Exercise — Keep the lines exact and the pictures out as you repeat the following listing.
#####
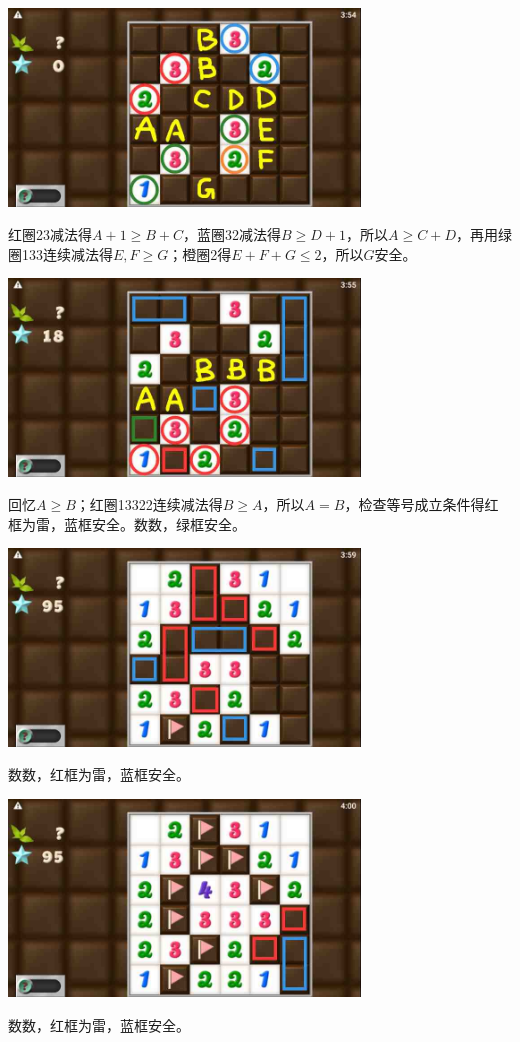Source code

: \subsection{} %
\begin{center}
    \includegraphics[width=0.7\textwidth]{puzzlelow/243-1.jpg}
\end{center}
红圈23减法得$A+1\ge B+C$，蓝圈32减法得$B\ge D+1$，所以$A\ge C+D$，再用绿圈133连续减法得$E,F\ge G$；橙圈2得$E+F+G\le 2$，所以$G$安全。
\begin{center}
    \includegraphics[width=0.7\textwidth]{puzzlelow/243-2.jpg}
\end{center}
回忆$A\ge B$；红圈13322连续减法得$B\ge A$，所以$A=B$，检查等号成立条件得红框为雷，蓝框安全。数数，绿框安全。
\begin{center}
    \includegraphics[width=0.7\textwidth]{puzzlelow/243-3.jpg}
\end{center}
数数，红框为雷，蓝框安全。
\begin{center}
    \includegraphics[width=0.7\textwidth]{puzzlelow/243-4.jpg}
\end{center}
数数，红框为雷，蓝框安全。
#####
Exercise answer —
Source code

: \subsection{} %
\begin{center}
    \includegraphics[width=0.7\textwidth]{puzzlelow/243-1.jpg}
\end{center}
红圈23减法得$A+1\ge B+C$，蓝圈32减法得$B\ge D+1$，所以$A\ge C+D$，再用绿圈133连续减法得$E,F\ge G$；橙圈2得$E+F+G\le 2$，所以$G$安全。
\begin{center}
    \includegraphics[width=0.7\textwidth]{puzzlelow/243-2.jpg}
\end{center}
回忆$A\ge B$；红圈13322连续减法得$B\ge A$，所以$A=B$，检查等号成立条件得红框为雷，蓝框安全。数数，绿框安全。
\begin{center}
    \includegraphics[width=0.7\textwidth]{puzzlelow/243-3.jpg}
\end{center}
数数，红框为雷，蓝框安全。
\begin{center}
    \includegraphics[width=0.7\textwidth]{puzzlelow/243-4.jpg}
\end{center}
数数，红框为雷，蓝框安全。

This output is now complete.